Delvina Gorton, Julie Carter, Branko Cvjetan, Cliona Ni Mhurchu
Snack vending machines are part of an obesogenic environment that promotes easy access to energy-dense, nutrient-poor foods. Typically, vending machines offer few healthy options.1 Thus, they make the unhealthy choice the easy choice, which is contrary to the goals of public health nutrition.2 They are therefore an appropriate target for interventions to improve the nutrition environment.
Previous research has examined the effect of reduced price and/or promotion of healthier choices in vending machines.3-7 However, no studies to date have assessed the impact of vending nutrition guidelines on the nutrient profile of products sold from vending machines.

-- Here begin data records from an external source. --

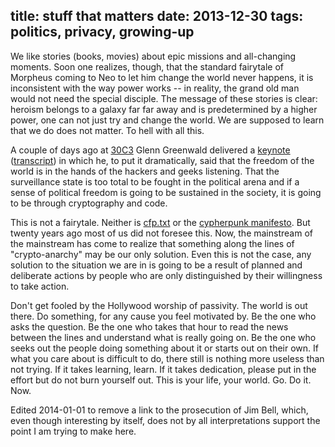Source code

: title: stuff that matters
date: 2013-12-30
tags: politics, privacy, growing-up
----

We like stories (books, movies) about epic missions and all-changing moments.
Soon one realizes, though, that the standard fairytale of Morpheus coming to Neo
to let him change the world never happens, it is inconsistent with the way power
works -- in reality, the grand old man would not need the special disciple.
The message of these stories is clear: heroism belongs to a galaxy far far away
and is predetermined by a higher power, one can not just try and change the
world. We are supposed to learn that we do does not matter. To hell with all this.

A couple of days ago at [30C3] Glenn Greenwald delivered a [keynote] ([transcript])
in which
he, to put it dramatically, said that the freedom of the world is in the hands
of the hackers and geeks listening. That the surveillance state is too total to
be fought in the political arena and if a sense of political freedom is going to
be sustained in the society, it is going to be through cryptography and code.

This is not a fairytale. Neither is [cfp.txt] or the [cypherpunk manifesto]. But
twenty years ago most of us did not foresee this. Now, the mainstream of the mainstream has come to
realize that something along the lines of "crypto-anarchy" may be our only
solution. Even this is not the case, any solution to the situation we are in is
going to be a result of planned and deliberate actions by people who are only
distinguished by their willingness to take action.

Don't get fooled by the Hollywood worship of passivity. The world is out there.
Do something, for any cause you feel motivated by. Be the one who asks the
question. Be the one who takes that hour to read the news between the lines and
understand what is really going on. Be the one who seeks out the people doing
something about it or starts out on their own. If what you care about is
difficult to do, there still is nothing more useless than not trying. If it
takes learning, learn. If it takes dedication, please put in the effort but do
not burn yourself out. This is your life, your world. Go. Do it. Now.

Edited 2014-01-01 to remove a link to the prosecution of Jim Bell, which, even
though interesting by itself, does not by all interpretations support the point
I am trying to make here.

[30C3]: http://media.ccc.de/browse/congress/2013/
[keynote]: http://media.ccc.de/browse/congress/2013/30C3_-_5622_-_en_-_saal_1_-_201312271930_-_30c3_keynote_-_glenn_greenwald_-_frank.html
[transcript]: https://github.com/poppingtonic/greenwald-30c3-keynote/blob/master/transcript/transcript.md
[cfp.txt]: http://www.toad.com/gnu/cfp.talk.txt
[cypherpunk manifesto]: http://www.activism.net/cypherpunk/manifesto.html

Nutrition guidelines have been used in a variety of interventions and situations. Positive effects have been seen in schools in the United States. Implementation of nutrition guidelines has lead to increased proportion of snacks meeting guidelines stocked in vending machines,8 decreased consumption of snacks with low nutritional value,9 and decreased purchasing of less healthy meals.10
Recent research on the feasibility of point-of-purchase interventions strongly recommended pilot studies which examine sales figures, consumer satisfaction, and practical feasibility prior to implementation.11 This pragmatic community intervention study aimed to assess the effect of implementation of healthier vending guidelines on the nutrient content of products sold, sales, and customer satisfaction.
Specific objectives were to develop nutrition criteria for vending machines (Better Vending for Health [BVFH] guidelines)12 and assess their effect on the amount of energy, total fat, saturated fat, sugar and sodium sold from snack vending machines; measure total product sales; and assess staff satisfaction with vending machine product choices. Vending machines selling beverages were excluded.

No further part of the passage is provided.